The cross-clan clash originates in a battle over land and the industrialization of the region. But it’s a dispute that only involves those with the money to make the decisions. The Hillcrists and Hornblowers represent the perils of tradition and advancement, respectively, but the true victim in the debacle is the hapless Jackman family, cast to the sidelines. The Hornblowers are pushing this farming couple off the land where their cottage has sat and their crop has flourished for decades. Throughout The Skin Game, there is considerable stress placed on decorum, but these signs of respectability are usurped by the dark side of propriety. And yet, despite their opposing approaches, the two families are the privileged powers either way, and the Jackman family, for whom the bickering and plotting is no game, remain but a pawn in this upper-class quarrel. “I’d forgotten their existence,” says the tragically earnest elder Hillcrist (C. V. France), reinforcing Hitchcock’s subtle stance.

The Skin Game

There is nothing so subtle about Rich and Strange, which first teases and then condones the perfect banality of a stable middle-class livelihood. Hitchcock opens this film with a comic montage of routine 9-to-5ers at the end of their workday; they are confounded and frustrated by the hustle and bustle; they are tormented by ads that promote one way of life and a reality that is something quite different.
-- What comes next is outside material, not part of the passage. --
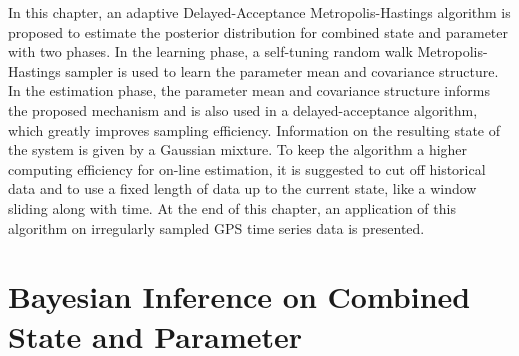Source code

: In this chapter, an adaptive Delayed-Acceptance Metropolis-Hastings algorithm is proposed to estimate the posterior distribution for combined state and parameter with two phases. In the learning phase, a self-tuning random walk Metropolis-Hastings sampler is used to learn the parameter mean and covariance structure. In the estimation phase, the parameter mean and covariance structure informs the proposed mechanism and is also used in a delayed-acceptance algorithm, which greatly improves sampling efficiency. Information on the resulting state of the system is given by a Gaussian mixture. To keep the algorithm a higher computing efficiency for on-line estimation, it is suggested to cut off historical data and to use a fixed length of data up to the current state, like a window sliding along with time. At the end of this chapter, an application of this algorithm on irregularly sampled GPS time series data is presented. 

%



\section{Bayesian Inference on Combined State and Parameter}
It’s humdrum day-to-day, and it gets Fred Hill (Henry Kendall) down. He dreams of the finer things, a life of leisure. His wife Emily (Joan Barry), meanwhile, stays generally optimistic. Suddenly, and rather absurdly, the couple comes into an inheritance, affording them the ability to travel the world, to embark on just the type of grand adventure Fred fantasizes about. On their whirlwind tour from Paris to the Far East, with numerous stops and sights in between, the two are dazzled by the bright lights of big city night life, they are shocked by the Folies Bergère, and they are overwhelmed and literally intoxicated by the booze-fueled high life. Quite fond of travel, Hitchcock was particularly happy to journey from location to location, and in the film’s sprightly first third, he has some affectionate fun with this touristy fish-out-of-water scenario. Fred and Emily may not know what they’re doing, but they’re sure having fun doing it.

Rich and Strange

Then the one-percenters enter the picture, and that’s when Rich and Strange reaches its unsavory topical concentration. While Fred’s seasickness puts him out of commission, Emily is wooed by the dashing Commander Gordon (Percy Marmont). With him, she muses about love and her relationship with Fred, giving some insight into the state of their relationship, but the extramarital temptation is strong. Feeling better, Fred comes back on the scene and quickly secures his own paramour, falling for an apparent German princess (Betty Amann). The Hill marriage is torn at the seams, as much a result of underlying tension as the allure of how the other half lives. The two are fully aware and rather accepting of their respective destructive choices, yet the corruptive indecency of affluent novelty proves a force beyond their control. What was a passing fancy, now has severe repercussions.

Rich and Strange

The title of Rich and Strange (released as East of Shanghai in the United States) is derived from Shakespeare’s “The Tempest,” implying the couple will “suffer a sea change/Into something rich and strange.” And they do, but in Hitchcock’s class-conscious cautionary tale, Fred and Emily eventually realize this type of life is not for them. A high seas tragedy forgives the error of their ways and permanent damage is averted. The marriage is saved and their lives now have the proper perspective. Rich and Strange occasionally feels like three different movies in its brief 90-minute runtime, but Hitchcock liked the film a good deal and felt it should have been a bigger success. At the very least, Barry’s presence and performance should have heralded her impending stardom; instead, she retired from the business three years later.

Rich and Strange

Hitchcock’s evaluation of Champagne, on the other hand, was significantly less positive, calling the film “dreadful.” Walter C. Mycroft, who wrote the story, initially intended a serious-minded movie, but when the comic Balfour was cast, the film took a more lighthearted tone. However much this may have reduced the severity of the film’s latent commentary (which remains intact, just not as forceful), the approach did yield a stylistic grace largely absent in the latter two titles, where the thematic thesis is by turns far more overt. Working with Jack Cox, his go-to cinematographer at the time (The Manxman, Murder!, Number 17, The Lady Vanishes, and others), Hitchcock’s wry humor comes through especially in his clever sense of composition. As the father of Champagne beckons his team of secretaries, they enter his office like a parade emerging from a clown car, in a static medium shot held by Hitchcock to evoke their never-ending procession; or see the way the father’s squatting exercises spring his body in and out of frame. Evident in the suggestive uncorking of a champagne bottle and the subsequent point of view through the glass, the flamboyance of Champagne befits the picture’s mood, which noticeably dissipates into the stodgier style of The Skin Game and most of Rich and Strange (the latter also utilizing oddly unwarranted intertitles). With these two films, the corresponding seriousness keeps Hitchcock’s euphoric flourish mostly restrained, save for some subjective superimpositions to denote woozy, wobbly sea sickness or the back-and-forth whip pans between bidders at an auction.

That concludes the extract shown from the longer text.